- [Problem to work on]: Using the records below, count the lines with "nGAE" in them. Give the number only.
=== Source information ===
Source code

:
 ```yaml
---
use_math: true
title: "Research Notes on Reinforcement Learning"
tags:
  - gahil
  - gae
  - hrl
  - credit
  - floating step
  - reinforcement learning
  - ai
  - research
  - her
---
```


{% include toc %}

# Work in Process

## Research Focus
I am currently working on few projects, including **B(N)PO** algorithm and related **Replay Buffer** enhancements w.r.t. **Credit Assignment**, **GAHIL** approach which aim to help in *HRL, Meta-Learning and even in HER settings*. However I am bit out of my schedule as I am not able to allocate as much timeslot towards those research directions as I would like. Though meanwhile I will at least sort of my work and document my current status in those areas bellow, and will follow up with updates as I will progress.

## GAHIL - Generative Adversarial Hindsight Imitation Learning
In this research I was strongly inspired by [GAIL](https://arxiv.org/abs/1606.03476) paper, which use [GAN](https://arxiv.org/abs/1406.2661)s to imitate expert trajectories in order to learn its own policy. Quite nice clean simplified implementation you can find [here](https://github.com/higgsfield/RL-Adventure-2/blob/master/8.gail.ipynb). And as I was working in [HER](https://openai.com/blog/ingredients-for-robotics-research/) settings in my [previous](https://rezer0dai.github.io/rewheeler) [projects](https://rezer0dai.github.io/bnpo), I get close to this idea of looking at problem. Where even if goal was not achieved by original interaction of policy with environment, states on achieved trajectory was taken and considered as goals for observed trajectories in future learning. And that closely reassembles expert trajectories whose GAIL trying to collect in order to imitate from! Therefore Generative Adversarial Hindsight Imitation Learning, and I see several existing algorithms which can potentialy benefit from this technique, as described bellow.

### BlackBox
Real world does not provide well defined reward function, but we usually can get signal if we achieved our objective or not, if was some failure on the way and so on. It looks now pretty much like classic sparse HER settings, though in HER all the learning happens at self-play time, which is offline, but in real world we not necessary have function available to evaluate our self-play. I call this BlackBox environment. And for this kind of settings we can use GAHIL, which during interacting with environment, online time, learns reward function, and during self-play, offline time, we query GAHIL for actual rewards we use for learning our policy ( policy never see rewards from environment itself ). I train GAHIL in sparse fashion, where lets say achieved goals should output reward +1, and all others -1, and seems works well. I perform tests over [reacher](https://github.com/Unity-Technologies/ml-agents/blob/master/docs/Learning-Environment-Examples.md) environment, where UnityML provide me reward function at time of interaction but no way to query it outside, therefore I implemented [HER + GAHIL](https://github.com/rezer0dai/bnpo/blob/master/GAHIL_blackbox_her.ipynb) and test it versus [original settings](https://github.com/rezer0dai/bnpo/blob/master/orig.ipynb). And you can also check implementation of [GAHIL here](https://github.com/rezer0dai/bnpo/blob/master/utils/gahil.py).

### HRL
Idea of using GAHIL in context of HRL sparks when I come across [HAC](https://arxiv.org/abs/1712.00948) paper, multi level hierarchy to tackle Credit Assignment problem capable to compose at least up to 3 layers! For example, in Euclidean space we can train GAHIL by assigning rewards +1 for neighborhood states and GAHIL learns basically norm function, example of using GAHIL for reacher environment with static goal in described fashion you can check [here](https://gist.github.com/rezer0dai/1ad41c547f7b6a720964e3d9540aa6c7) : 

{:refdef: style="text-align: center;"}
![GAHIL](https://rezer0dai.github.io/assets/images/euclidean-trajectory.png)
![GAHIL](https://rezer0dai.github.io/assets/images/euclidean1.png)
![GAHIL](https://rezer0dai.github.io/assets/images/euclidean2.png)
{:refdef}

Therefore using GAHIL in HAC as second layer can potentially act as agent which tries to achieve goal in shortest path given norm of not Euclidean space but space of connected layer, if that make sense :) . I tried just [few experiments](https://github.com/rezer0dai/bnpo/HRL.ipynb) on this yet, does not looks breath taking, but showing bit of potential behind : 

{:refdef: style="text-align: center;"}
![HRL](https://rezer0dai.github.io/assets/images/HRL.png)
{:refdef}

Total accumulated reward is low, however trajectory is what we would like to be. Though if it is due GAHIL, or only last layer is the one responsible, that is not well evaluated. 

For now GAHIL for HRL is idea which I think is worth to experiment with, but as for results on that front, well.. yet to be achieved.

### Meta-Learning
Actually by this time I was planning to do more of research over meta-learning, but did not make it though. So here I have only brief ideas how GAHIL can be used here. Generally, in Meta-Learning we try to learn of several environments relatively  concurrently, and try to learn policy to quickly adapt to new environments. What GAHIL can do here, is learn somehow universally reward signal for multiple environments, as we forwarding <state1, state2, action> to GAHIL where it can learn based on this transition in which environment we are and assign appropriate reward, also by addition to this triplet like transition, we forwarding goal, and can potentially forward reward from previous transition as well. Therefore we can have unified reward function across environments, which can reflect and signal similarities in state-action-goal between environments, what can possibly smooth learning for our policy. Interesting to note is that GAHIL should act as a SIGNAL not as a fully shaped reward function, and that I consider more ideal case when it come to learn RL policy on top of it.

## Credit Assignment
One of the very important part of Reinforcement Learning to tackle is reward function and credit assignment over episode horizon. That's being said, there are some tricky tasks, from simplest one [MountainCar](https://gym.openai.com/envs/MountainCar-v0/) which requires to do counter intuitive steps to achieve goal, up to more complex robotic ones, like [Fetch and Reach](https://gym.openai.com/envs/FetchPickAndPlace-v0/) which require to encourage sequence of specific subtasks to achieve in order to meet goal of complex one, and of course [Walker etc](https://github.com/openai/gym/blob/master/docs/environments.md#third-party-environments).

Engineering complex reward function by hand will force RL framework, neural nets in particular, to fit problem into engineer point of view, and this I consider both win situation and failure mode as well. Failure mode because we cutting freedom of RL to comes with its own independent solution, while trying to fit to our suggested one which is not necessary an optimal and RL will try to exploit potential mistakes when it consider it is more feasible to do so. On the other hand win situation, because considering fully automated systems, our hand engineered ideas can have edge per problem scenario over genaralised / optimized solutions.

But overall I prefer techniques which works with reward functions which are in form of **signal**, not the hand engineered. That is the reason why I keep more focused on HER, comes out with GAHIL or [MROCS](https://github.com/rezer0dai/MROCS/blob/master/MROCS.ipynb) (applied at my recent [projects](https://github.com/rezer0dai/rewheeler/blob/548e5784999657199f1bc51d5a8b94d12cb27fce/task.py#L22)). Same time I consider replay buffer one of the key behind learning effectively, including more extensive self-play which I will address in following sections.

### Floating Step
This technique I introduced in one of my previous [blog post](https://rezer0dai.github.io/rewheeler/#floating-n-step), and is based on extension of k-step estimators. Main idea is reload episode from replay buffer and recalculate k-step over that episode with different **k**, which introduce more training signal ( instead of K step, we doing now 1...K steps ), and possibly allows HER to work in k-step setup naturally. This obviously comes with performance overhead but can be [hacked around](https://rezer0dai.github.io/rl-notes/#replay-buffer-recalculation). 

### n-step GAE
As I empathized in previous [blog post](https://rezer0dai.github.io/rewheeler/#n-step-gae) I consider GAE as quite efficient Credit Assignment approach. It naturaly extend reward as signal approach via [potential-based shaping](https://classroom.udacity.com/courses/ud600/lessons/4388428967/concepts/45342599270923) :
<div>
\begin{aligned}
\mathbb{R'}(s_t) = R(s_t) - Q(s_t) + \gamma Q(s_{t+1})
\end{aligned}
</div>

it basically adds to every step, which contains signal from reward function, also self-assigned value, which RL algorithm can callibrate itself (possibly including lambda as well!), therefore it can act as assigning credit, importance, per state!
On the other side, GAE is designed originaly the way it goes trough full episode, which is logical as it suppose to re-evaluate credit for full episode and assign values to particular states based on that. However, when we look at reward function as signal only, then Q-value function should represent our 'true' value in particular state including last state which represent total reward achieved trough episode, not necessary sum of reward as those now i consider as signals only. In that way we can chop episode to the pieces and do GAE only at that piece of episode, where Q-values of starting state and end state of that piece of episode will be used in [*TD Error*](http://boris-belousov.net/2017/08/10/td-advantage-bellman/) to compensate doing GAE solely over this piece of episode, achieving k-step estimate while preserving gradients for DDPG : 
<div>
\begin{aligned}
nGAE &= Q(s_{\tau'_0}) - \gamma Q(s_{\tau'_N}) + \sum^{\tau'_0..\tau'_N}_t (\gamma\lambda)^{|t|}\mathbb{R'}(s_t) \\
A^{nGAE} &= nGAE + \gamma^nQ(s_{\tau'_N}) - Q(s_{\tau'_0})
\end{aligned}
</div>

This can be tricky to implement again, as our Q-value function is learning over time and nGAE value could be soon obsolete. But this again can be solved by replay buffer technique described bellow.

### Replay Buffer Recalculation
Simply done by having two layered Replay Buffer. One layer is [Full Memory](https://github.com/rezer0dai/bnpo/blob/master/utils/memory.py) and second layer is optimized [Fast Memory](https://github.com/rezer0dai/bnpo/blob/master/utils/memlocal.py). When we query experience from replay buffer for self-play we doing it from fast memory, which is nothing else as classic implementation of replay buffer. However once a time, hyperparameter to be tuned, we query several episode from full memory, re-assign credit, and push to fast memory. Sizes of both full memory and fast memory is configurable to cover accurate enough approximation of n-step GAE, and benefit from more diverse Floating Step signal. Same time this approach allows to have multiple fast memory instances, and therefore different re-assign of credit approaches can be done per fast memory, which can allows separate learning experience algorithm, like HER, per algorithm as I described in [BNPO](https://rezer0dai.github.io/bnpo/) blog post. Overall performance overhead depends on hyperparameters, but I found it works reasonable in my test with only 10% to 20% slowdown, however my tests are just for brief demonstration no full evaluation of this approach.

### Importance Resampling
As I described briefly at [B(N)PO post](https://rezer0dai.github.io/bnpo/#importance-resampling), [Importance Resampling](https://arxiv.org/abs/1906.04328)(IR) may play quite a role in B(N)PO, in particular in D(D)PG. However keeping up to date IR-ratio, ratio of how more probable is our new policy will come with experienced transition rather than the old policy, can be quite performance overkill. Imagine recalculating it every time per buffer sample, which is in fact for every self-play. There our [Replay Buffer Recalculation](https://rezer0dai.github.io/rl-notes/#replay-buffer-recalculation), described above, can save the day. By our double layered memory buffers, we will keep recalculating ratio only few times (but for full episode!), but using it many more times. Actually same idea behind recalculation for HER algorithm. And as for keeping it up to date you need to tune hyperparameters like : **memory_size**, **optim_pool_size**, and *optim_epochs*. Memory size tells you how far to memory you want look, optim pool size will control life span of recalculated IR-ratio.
===
- [Response area]: 3